X = data.drop('Survived',axis=1) # X = all 'data' except the 'survived' column
y = data['Survived'] # y = 'survived' column from 'data'
Standardise data#
We want all of out features to be on roughly the same scale. This generally leads to a better model, and also allows us to more easily compare the importance of different features. A common method used in many machine learning methods is standardisation, where we use the mean and standard deviation of the training set of data to normalise the data. We subtract the mean of the test set values, and divide by the standard deviation of the training data. Note that the mean and standard deviation of the training data are used to standardise the test set data as well. Here we will use sklearn’s StandardScaler method. This method also copes with problems we might otherwise have (such as if one feature has zero standard deviation in the training set).
def standardise_data(X_train, X_test):
# Initialise a new scaling object for normalising input data
sc = StandardScaler()
# Set up the scaler just on the training set
sc.fit(X_train)
# Apply the scaler to the training and test sets
train_std=sc.transform(X_train)
test_std=sc.transform(X_test)
return train_std, test_std
Calculate the maximum training set size we can use#
test_fraction = 0.25 # Use 25% of data for testing
data_rows = X.shape[0]
max_training_size = int(data_rows * (1 - test_fraction))
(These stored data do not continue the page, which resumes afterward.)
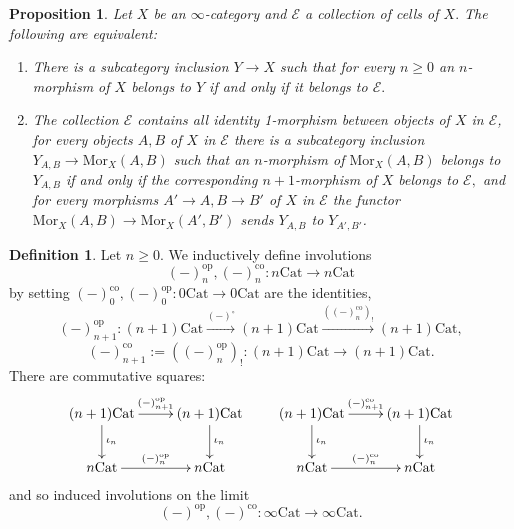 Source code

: \documentclass[10pt,oneside]{article}
\numberwithin{equation}{section} %
\numberwithin{figure}{section} %
\theoremstyle{plain}
\newtheorem{proposition}[theorem]{Proposition}
\theoremstyle{definition}
\newtheorem{definition}[theorem]{Definition}
\newcommand{\mE}{{\mathcal E}}
\newcommand{\n}{{n}}
\newcommand{\op}{\mathrm{op}}
\newcommand{\co}{\mathrm{co}}
\newcommand{\Cat}{\mathrm{Cat}}
\newcommand{\Mor}{{\mathrm{Mor}}}
\begin{document}
\begin{proposition}\label{subchar} Let $X$ be an $\infty$-category and $\mE$ a collection of cells of $X.$
The following are equivalent:

\begin{enumerate}[\normalfont(1)]\setlength{\itemsep}{-2pt}

\item There is a subcategory inclusion $Y \to X$ such that for every
$n \geq 0$ an $n$-morphism of $X$ belongs to $Y$ if and only if 
it belongs to $\mE.$


\item The collection $\mE$ contains all identity 1-morphism between objects of $X$ in $\mE$, for every objects $A, B $ of $ X$ in $\mE$ there is a subcategory inclusion $Y_{A,B} \to \Mor_X(A,B)$
such that an $n$-morphism of $\Mor_X(A,B)$ belongs to $Y_{A,B}$ if and only if the corresponding $n+1$-morphism of $X$ belongs to $\mE,$
and for every morphisms $A' \to A, B \to B' $ of $X$ in $\mE$ the functor $\Mor_X(A,B) \to \Mor_X(A',B')$ sends $Y_{A,B} $ to $Y_{A',B'} $.

\end{enumerate}


\end{proposition}

\begin{definition}\label{ruik} Let $\n \geq 0.$
We inductively define involutions $$(-)^\op_\n, (-)^\co_\n: \n\Cat \to \n\Cat$$ by setting
$(-)^\co_0, (-)^\op_0:  0\Cat \to 0\Cat$ are the identities, $$(-)^\op_{\n+1}: {(\n+1)}\Cat \xrightarrow{(-)^\circ} {(\n+1)}\Cat \xrightarrow{((-)^\co_\n)_!}{(\n+1)}\Cat, $$ $$(-)^\co_{\n+1}:=((-)^\op_\n)_!: {(\n+1)}\Cat \xrightarrow{ }{(\n+1)}\Cat.$$
There are commutative squares:
$$\begin{xy}
\xymatrix{
{(\n+1)}\Cat \ar[d]^{\iota_\n}  \ar[r]^{(-)_{\n+1}^\op} & {(\n+1)}\Cat  \ar[d]^{\iota_\n}
\\ 
{\n}\Cat \ar[r]^{(-)_{\n}^\op} & {\n}\Cat
}
\end{xy}
\qquad
\begin{xy}
\xymatrix{
{(\n+1)}\Cat \ar[d]^{\iota_\n}  \ar[r]^{(-)_{\n+1}^\co} & {(\n+1)}\Cat  \ar[d]^{\iota_\n}
\\ 
{\n}\Cat \ar[r]^{(-)_{\n}^\co} & {\n}\Cat
}
\end{xy}
$$
and so induced involutions on the limit $$(-)^\op, (-)^\co: \infty\Cat \to \infty\Cat. $$


\end{definition}
\end{document}
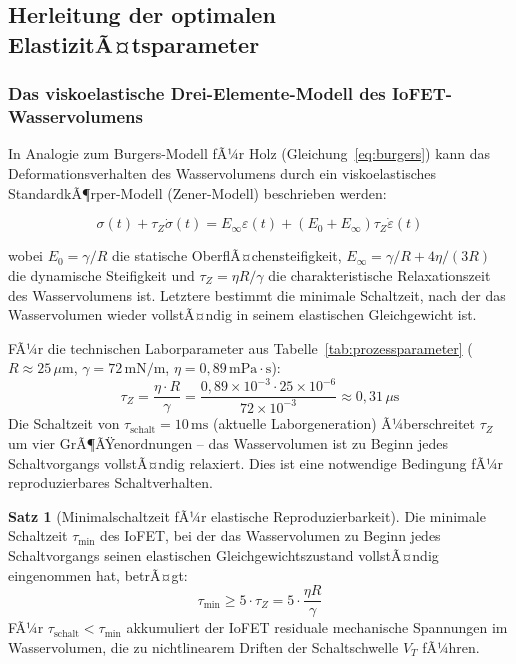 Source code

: ﻿\documentclass[a4paper,12pt]{scrreprt}
\theoremstyle{definition}
\newtheorem{satz}{Satz}[section]
\begin{document}
\subsection{Herleitung der optimalen ElastizitÃ¤tsparameter}

\subsubsection{Das viskoelastische Drei-Elemente-Modell des IoFET-Wasservolumens}

In Analogie zum Burgers-Modell fÃ¼r Holz (Gleichung~\eqref{eq:burgers}) kann
das Deformationsverhalten des Wasservolumens durch ein viskoelastisches
StandardkÃ¶rper-Modell (Zener-Modell) beschrieben werden:

\begin{equation}
	\sigma(t) + \tau_Z \dot{\sigma}(t) = E_\infty \varepsilon(t)
	+ \left(E_0 + E_\infty\right) \tau_Z \dot{\varepsilon}(t)
	\label{eq:zener_modell}
\end{equation}

wobei $E_0 = \gamma / R$ die statische OberflÃ¤chensteifigkeit,
$E_\infty = \gamma / R + 4\eta / (3 R)$ die dynamische Steifigkeit und
$\tau_Z = \eta R / \gamma$ die charakteristische Relaxationszeit des
Wasservolumens ist. Letztere bestimmt die minimale Schaltzeit, nach der
das Wasservolumen wieder vollstÃ¤ndig in seinem elastischen Gleichgewicht ist.

FÃ¼r die technischen Laborparameter aus Tabelle~\ref{tab:prozessparameter}
($R \approx 25\,\mu$m, $\gamma = 72\,\mathrm{mN/m}$, $\eta = 0{,}89\,\mathrm{mPa\cdot s}$):
\begin{equation}
	\tau_Z = \frac{\eta \cdot R}{\gamma}
	= \frac{0{,}89 \times 10^{-3} \cdot 25 \times 10^{-6}}{72 \times 10^{-3}}
	\approx 0{,}31\,\mu\mathrm{s}
	\label{eq:tau_zener_wert}
\end{equation}
Die Schaltzeit von $\tau_{\mathrm{schalt}} = 10\,\mathrm{ms}$ (aktuelle
Laborgeneration) Ã¼berschreitet $\tau_Z$ um vier GrÃ¶ÃŸenordnungen -- das
Wasservolumen ist zu Beginn jedes Schaltvorgangs vollstÃ¤ndig relaxiert.
Dies ist eine notwendige Bedingung fÃ¼r reproduzierbares Schaltverhalten.

\begin{satz}[Minimalschaltzeit fÃ¼r elastische Reproduzierbarkeit]
	Die minimale Schaltzeit $\tau_{\mathrm{min}}$ des IoFET, bei der das
	Wasservolumen zu Beginn jedes Schaltvorgangs seinen elastischen
	Gleichgewichtszustand vollstÃ¤ndig eingenommen hat, betrÃ¤gt:
	\begin{equation}
		\tau_{\mathrm{min}} \geq 5 \cdot \tau_Z = 5 \cdot \frac{\eta R}{\gamma}
		\label{eq:min_schaltzeit}
	\end{equation}
	FÃ¼r $\tau_{\mathrm{schalt}} < \tau_{\mathrm{min}}$ akkumuliert der IoFET
	residuale mechanische Spannungen im Wasservolumen, die zu nichtlinearem
	Driften der Schaltschwelle $V_T$ fÃ¼hren.
\end{satz}
\end{document}
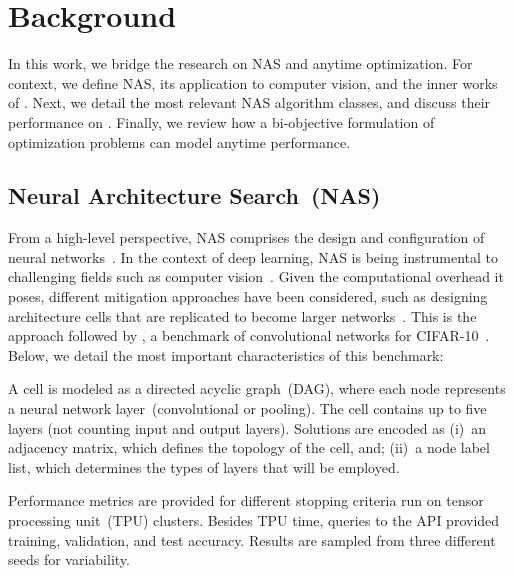 \section{Background}
\label{sec:background}

In this work, we bridge the research on NAS and anytime optimization. For context, we define NAS, its application to computer vision, and the inner works of \nasbench. Next, we detail the most relevant NAS algorithm classes, and discuss their performance on \nasbench. Finally, we review how a bi-objective formulation of optimization problems can model anytime performance.


\subsection{Neural Architecture Search~(NAS)}
From a high-level perspective, NAS comprises the design and configuration of neural networks~\cite{ElsMetHut2019nas-survey}. In the context of deep learning, NAS is being instrumental to challenging fields such as computer vision~\cite{ReaAggHuaLe2019re,ZopLe2017nas,ZopVasShlLeh2018scalable}. Given the computational
overhead it poses, different mitigation approaches have been considered, such as designing architecture cells that are replicated to become larger networks~\cite{ZopLe2017nas,ZopVasShlLeh2018scalable}. This is the approach followed by \nasbench, a benchmark of convolutional networks for CIFAR-10~\cite{Krizhevsky2009cifar}. Below, we detail the most important characteristics of this benchmark:

\begin{description}[style=unboxed, leftmargin=0px]
\item[Design space.] A cell is modeled as a directed acyclic graph~(DAG), where each node represents a neural network layer~(convolutional or pooling). The cell contains up to five layers (not counting input and output layers). Solutions are encoded as (i)~an adjacency matrix, which defines the topology of the cell, and; (ii)~a node label list, which determines the types of layers that will be employed. 
\item[Architecture evaluation.] Performance metrics are provided for different stopping criteria run on tensor processing unit~(TPU) clusters. Besides TPU time, queries to the API provided training, validation, and test accuracy. Results are sampled from three different seeds for variability.
\end{description}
print('Max training size: {}'.format(max_training_size))
Max training size: 668
Loop through increasing training set sizes#
# Set up list to collect results
results_training_size = []
results_accuracy = []
for train_size in range(10, max_training_size, 10):
replicate_accuracy = []
for replicate in range(10):
# Split data into training and test
X_train, X_test, y_train, y_test = train_test_split(
X, y, test_size = test_fraction)
# Reduce training set size (use np random choice for random index values)
selection_index = np.random.choice(
max_training_size, train_size, replace=False)
X_train = X_train.iloc[selection_index]
y_train = y_train.iloc[selection_index]
# Standardise
X_train_std, X_test_std = standardise_data(X_train, X_test)
# Fit model
model = LogisticRegression(solver='lbfgs')
model.fit(X_train_std,y_train)
# Predict test set
y_pred_test = model.predict(X_test_std)
# Get accuracy and record results
accuracy = np.mean(y_pred_test == y_test)
replicate_accuracy.append(accuracy)
results_accuracy.append(np.mean(replicate_accuracy))
results_training_size.append(train_size)
Plot learning curve#
We will plot the learning curve, including a moving average (the mean of 5 points). Moving averages can help show trends when data is noisy.
import matplotlib.pyplot as plt
%matplotlib inline
# Calculate moving avergae (of last 5 points) with np.convolve
moving_average = np.convolve(results_accuracy, np.ones((5,))/5, mode='valid')
x_moving_average = results_training_size[2:-2] # Include offset to centre mean
plt.scatter(results_training_size, results_accuracy,
label='Accuracy')
plt.plot(x_moving_average, moving_average,
label='Moving average',
color='orange',
linewidth=3)
plt.xlabel('Training set size')
plt.ylabel('Test set accuracy')
plt.legend()
plt.grid(True)
plt.show()
Accuracy appears to increase significantly up to 100 training points, and then appears to start to plateau in this model at 300-400 data points. It looks unlikely that collecting more data would significantly improve the model.